Your objective
Each line from the one that contains "## 🔄 Luas na bhFánaithe sa Ghléas" through the end of the entries should be repeated exactly, with nothing added.

Materials provided
**********
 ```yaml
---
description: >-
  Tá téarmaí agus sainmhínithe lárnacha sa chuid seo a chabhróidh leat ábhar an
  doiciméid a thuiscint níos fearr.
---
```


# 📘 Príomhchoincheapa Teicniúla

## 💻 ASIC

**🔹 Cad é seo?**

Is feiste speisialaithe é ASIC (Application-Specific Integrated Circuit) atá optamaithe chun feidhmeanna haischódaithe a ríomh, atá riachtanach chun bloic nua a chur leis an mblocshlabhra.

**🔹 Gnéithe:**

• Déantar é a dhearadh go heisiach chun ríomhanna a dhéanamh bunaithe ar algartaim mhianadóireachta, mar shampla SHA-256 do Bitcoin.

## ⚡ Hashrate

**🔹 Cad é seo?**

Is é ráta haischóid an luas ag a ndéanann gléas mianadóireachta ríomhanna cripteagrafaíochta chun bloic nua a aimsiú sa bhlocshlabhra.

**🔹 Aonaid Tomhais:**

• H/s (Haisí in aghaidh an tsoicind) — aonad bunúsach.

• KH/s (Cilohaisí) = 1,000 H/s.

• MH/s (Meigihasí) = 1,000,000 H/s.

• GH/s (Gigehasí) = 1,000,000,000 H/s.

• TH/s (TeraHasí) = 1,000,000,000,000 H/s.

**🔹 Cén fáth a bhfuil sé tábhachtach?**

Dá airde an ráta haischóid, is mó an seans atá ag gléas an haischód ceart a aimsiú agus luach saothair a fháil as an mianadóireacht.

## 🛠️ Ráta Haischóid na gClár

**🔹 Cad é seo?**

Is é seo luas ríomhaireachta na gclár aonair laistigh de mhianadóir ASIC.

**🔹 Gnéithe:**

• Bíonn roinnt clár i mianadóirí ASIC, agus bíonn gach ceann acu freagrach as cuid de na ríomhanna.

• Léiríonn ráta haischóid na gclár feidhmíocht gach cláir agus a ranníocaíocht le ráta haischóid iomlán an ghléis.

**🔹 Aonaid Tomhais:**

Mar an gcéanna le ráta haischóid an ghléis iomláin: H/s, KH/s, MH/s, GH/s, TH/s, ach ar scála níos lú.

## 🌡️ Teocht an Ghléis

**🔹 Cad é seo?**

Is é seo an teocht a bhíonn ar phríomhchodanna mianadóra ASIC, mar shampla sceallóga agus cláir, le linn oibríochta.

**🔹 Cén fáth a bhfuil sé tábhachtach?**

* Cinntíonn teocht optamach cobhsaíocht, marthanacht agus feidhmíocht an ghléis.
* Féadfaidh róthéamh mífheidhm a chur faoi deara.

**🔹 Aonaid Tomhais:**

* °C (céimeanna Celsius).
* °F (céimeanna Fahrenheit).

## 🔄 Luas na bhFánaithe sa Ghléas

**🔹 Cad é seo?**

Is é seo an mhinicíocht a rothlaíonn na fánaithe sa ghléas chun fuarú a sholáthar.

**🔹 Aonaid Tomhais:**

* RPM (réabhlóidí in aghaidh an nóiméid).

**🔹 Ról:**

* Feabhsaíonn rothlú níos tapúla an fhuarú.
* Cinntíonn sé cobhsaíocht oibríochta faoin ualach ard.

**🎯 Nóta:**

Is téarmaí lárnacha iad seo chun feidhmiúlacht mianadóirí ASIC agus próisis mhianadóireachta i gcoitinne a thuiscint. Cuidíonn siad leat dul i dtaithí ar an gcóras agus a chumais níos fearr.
**********
Result for this exercise
## 🔄 Luas na bhFánaithe sa Ghléas

**🔹 Cad é seo?**

Is é seo an mhinicíocht a rothlaíonn na fánaithe sa ghléas chun fuarú a sholáthar.

**🔹 Aonaid Tomhais:**

* RPM (réabhlóidí in aghaidh an nóiméid).

**🔹 Ról:**

* Feabhsaíonn rothlú níos tapúla an fhuarú.
* Cinntíonn sé cobhsaíocht oibríochta faoin ualach ard.

**🎯 Nóta:**

Is téarmaí lárnacha iad seo chun feidhmiúlacht mianadóirí ASIC agus próisis mhianadóireachta i gcoitinne a thuiscint. Cuidíonn siad leat dul i dtaithí ar an gcóras agus a chumais níos fearr.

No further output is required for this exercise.